We all know that financial planners are numbers people. Thus, you must be prepared with really good statistics. Use “gold standard” statistics from LIMRA and from carriers.
For instance, we know 70 to 75 percent of us will need long term care and that the average claim is three to five years in length. Thus, the claims numbers could range from $250,000 to more than $1 million. Ask the financial planner if that is an expense his clients would be comfortable with. In reality, the financial professional doesn’t want his client’s portfolio to be down 40 percent at the same time there is a long term care claim. In such a case, the client would have to draw on an asset-deprived portfolio to finance a claim without the benefit of having planned for its probability. If you present this picture, with reliable statistics, you are not working from a scare tactic but from an everyday basic plan.
You can also make the distinction between disability insurance and LTCI. Financial planners understand that their clients need to protect their income, right? It makes sense to have this discussion, because the differences in LTC versus DI repackages LTC as an investment. LTC can be packaged as a cash or reimbursement model that covers any chronic care claim.
In my own mother’s case, she bought LTC when she was 57. (Although this was some years ago, the ratios are not that different today.) By 62, she was diagnosed with chronic obstructive pulmonary disease (COPD) and, ultimately, needed 24-hour care. She paid a total of approximately $8,921 for her policy, and her LTCI policy paid $330,000 over the course of 22 years. Think of the return on her investment!
A well-known physician in South Africa, Dr.

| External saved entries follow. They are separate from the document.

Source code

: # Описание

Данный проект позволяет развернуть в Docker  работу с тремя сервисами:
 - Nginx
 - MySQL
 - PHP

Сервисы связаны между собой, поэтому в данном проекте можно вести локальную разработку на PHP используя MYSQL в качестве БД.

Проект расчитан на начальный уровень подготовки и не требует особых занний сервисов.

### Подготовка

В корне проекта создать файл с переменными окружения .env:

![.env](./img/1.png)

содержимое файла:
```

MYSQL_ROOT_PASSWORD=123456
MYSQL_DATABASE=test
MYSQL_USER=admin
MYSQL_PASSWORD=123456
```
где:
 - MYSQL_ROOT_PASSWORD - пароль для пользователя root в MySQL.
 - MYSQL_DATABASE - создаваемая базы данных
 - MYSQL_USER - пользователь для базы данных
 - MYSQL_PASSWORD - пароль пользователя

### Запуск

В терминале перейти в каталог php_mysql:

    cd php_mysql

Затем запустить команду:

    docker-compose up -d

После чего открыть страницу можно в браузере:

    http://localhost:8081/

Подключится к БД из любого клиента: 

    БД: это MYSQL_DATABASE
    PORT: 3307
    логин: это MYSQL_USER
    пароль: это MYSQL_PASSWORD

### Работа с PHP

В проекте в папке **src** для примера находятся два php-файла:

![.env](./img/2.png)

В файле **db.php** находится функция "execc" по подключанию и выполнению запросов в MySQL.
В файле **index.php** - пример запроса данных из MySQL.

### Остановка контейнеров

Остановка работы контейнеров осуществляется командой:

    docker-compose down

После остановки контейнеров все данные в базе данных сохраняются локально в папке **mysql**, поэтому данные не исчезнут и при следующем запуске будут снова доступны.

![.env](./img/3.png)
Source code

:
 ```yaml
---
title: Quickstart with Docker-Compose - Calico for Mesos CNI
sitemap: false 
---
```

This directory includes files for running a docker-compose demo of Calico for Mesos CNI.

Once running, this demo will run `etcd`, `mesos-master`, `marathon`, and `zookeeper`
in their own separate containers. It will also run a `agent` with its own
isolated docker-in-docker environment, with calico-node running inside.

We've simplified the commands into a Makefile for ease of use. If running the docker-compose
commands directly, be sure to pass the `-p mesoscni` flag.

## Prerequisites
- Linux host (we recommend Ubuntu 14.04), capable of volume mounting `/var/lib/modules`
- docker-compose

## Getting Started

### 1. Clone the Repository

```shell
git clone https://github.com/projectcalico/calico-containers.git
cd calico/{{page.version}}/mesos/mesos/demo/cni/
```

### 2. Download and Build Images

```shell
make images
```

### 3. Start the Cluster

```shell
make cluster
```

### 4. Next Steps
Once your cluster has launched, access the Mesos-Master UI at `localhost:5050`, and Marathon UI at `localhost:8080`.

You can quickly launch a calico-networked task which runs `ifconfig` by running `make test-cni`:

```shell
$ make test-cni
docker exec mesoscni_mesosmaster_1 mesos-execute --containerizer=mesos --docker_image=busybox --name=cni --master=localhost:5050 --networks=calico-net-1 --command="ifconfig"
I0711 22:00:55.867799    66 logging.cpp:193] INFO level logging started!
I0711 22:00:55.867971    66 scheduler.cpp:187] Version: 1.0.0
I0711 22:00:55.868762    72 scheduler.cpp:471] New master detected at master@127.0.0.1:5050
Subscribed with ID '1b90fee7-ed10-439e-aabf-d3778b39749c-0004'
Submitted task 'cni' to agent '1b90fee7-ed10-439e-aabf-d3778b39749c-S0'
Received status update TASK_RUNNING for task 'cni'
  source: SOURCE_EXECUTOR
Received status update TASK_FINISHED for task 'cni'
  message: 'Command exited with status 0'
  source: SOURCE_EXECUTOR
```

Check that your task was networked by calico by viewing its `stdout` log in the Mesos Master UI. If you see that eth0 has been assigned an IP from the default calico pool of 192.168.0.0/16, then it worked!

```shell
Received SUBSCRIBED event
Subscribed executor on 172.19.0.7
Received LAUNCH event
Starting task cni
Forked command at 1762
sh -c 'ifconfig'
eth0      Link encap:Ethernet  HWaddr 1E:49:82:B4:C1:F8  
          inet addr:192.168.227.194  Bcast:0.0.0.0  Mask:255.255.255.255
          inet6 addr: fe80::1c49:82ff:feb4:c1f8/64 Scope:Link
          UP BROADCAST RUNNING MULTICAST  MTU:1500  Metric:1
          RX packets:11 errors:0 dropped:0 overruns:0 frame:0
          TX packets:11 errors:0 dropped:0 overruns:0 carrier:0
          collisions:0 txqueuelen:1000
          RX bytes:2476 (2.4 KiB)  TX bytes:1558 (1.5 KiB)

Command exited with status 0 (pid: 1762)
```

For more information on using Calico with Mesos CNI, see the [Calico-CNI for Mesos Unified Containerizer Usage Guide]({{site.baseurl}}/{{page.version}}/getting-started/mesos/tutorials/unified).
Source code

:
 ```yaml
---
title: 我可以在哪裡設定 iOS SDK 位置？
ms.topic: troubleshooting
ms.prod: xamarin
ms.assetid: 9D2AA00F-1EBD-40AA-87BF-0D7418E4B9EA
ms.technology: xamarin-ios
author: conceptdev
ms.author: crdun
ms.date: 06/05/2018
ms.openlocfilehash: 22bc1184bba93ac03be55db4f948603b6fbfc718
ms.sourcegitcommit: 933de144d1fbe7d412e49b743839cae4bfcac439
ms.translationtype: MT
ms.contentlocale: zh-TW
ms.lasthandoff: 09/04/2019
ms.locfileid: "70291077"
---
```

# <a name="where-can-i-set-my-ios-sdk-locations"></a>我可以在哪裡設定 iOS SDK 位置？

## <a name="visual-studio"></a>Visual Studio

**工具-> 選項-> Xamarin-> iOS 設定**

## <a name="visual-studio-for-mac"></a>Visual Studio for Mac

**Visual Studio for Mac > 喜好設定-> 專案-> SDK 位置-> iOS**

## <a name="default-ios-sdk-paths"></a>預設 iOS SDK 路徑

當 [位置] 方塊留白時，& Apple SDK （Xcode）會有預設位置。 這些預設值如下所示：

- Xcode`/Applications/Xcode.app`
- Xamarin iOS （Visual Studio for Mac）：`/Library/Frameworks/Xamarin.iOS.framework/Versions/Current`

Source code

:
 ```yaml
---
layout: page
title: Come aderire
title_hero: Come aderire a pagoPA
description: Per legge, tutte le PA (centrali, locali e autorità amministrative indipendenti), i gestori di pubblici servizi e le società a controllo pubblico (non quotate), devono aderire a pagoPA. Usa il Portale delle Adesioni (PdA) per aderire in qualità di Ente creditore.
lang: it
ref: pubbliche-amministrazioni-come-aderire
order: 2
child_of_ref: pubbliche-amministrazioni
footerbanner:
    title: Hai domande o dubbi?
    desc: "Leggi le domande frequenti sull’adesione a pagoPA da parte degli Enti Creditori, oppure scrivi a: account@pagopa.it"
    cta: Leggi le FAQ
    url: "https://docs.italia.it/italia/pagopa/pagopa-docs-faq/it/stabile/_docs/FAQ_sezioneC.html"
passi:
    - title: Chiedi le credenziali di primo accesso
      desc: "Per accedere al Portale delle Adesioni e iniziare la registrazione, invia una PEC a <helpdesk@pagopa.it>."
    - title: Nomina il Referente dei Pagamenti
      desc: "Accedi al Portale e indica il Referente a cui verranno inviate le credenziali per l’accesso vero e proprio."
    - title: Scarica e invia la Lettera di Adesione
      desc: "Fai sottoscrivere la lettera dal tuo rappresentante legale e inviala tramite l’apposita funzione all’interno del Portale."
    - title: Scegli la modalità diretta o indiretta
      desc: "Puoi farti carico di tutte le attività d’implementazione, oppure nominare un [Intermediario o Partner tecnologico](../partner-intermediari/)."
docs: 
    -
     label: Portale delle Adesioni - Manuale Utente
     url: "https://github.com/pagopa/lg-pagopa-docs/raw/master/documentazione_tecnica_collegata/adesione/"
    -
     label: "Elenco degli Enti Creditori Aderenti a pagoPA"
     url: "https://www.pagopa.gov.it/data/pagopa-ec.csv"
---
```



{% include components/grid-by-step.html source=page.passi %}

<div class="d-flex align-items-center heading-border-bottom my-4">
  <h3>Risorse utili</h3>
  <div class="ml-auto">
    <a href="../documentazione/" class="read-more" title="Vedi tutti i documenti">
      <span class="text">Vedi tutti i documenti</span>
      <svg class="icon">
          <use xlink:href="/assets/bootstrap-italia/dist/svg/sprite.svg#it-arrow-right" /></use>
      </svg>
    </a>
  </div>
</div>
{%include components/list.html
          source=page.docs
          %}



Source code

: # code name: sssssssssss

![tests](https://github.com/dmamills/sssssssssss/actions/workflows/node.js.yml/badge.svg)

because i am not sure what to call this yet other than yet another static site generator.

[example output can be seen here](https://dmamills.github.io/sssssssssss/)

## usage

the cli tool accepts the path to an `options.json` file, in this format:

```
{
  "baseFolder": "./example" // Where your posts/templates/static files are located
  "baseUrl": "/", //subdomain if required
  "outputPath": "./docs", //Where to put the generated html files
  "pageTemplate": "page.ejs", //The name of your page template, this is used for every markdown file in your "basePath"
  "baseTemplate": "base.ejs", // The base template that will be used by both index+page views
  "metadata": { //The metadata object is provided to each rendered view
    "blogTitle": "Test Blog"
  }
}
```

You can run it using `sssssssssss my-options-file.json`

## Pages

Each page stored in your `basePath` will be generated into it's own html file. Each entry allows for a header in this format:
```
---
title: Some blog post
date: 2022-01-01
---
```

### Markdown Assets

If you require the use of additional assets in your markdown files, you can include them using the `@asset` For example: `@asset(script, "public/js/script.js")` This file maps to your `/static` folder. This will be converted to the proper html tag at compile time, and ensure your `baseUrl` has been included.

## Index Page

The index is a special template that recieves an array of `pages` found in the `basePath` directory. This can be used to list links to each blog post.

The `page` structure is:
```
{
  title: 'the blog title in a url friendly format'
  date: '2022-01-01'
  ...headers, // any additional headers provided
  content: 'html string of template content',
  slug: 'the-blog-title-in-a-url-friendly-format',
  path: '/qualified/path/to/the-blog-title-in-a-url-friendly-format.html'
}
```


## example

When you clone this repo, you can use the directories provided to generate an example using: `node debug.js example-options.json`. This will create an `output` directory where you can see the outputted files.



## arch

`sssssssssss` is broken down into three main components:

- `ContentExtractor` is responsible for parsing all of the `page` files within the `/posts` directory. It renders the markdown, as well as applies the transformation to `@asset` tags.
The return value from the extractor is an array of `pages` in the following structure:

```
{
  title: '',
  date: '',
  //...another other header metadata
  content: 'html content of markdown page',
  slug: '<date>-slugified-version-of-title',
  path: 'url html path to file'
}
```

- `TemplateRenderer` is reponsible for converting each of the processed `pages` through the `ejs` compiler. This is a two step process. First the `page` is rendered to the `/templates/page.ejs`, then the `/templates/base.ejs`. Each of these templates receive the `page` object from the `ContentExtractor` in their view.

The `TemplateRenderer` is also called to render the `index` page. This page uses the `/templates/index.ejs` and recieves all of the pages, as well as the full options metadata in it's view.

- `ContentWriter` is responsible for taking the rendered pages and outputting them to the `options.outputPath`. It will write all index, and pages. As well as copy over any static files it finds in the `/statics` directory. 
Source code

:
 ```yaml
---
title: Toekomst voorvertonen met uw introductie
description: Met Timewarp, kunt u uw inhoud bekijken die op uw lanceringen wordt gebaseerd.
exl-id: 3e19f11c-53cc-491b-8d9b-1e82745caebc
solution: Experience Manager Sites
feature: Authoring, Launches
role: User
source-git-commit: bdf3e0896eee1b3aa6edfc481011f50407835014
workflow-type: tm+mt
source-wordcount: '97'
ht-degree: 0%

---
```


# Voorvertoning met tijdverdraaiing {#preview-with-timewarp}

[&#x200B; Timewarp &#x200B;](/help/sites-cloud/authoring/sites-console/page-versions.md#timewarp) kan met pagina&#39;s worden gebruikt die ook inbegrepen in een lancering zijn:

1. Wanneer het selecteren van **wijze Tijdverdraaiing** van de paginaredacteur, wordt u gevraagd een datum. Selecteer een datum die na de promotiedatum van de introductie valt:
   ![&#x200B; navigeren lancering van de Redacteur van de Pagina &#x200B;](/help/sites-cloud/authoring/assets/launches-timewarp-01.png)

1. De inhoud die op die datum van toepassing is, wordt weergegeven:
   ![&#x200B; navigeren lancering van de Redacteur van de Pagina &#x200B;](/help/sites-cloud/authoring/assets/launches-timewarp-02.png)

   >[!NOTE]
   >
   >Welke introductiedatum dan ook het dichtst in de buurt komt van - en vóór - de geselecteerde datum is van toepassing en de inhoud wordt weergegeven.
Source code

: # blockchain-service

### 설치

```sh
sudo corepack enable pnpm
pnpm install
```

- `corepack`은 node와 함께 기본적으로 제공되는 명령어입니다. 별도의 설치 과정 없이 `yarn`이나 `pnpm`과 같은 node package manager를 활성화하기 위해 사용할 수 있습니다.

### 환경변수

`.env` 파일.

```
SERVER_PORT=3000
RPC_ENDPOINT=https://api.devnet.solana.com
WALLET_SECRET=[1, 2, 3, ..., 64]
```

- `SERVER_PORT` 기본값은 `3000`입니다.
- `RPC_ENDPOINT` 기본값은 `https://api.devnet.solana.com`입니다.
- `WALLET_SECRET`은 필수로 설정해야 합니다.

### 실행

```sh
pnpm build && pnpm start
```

Marius Barnard, who actually started critical illness insurance, said it best: “It’s not because you are going to die, it’s because you are going to live.” Stories like these help planners change their cognitive thinking and help them understand the value of our products by demonstrating how it protects the portfolio.
Another way to invite planners to think with you about how LTC is an investment is by using ratios. Investigate their client’s portfolio size and, using ratios and return on investment, help them see that LTCI is a relatively small percentage of a portfolio but that the return is exponential. Calculate the percentage of the portfolio a client would pay and compare the ROI. You are using a method of successive approximation to help the planner see that it makes sense to have LTCI.
Another thing to consider when establishing relationships with financial planners is the different approaches to compensation. Some planners are fee-only and charge fees for their expertise (approximately 1 to 2 percent of a client’s assets, usually quarterly). Other planners are fee-based, collecting fees plus receiving commissions from insurance sales. Depending on your level of compensation with each carrier, you have to determine which planners suit your business.
Changing your language with a financial planner is essential. Planners generally prefer to use terminology such as revenues versus commission and, as mentioned earlier, investment versus risk.
There are many elements to consider when working in the financial planning marketplace. As you get to know a planner, if you pay attention, everything should fall into place. Get involved with your local financial planning organization, listen to how they communicate, and then incorporate their language into your approach.
Using the latest technology is great, but when I go on the elephant hunt, I get down to basics: call, listen, follow up, attempt to be readily available to answer any questions and educate.
Never be afraid to share your knowledge, it only makes a relationship stronger. Plus it will give you a legitimacy that is very potent and offer you the opportunity to develop a powerful group of alliances with professionals who can enhance your business growth and offer you the opportunity to leverage yourself exponentially.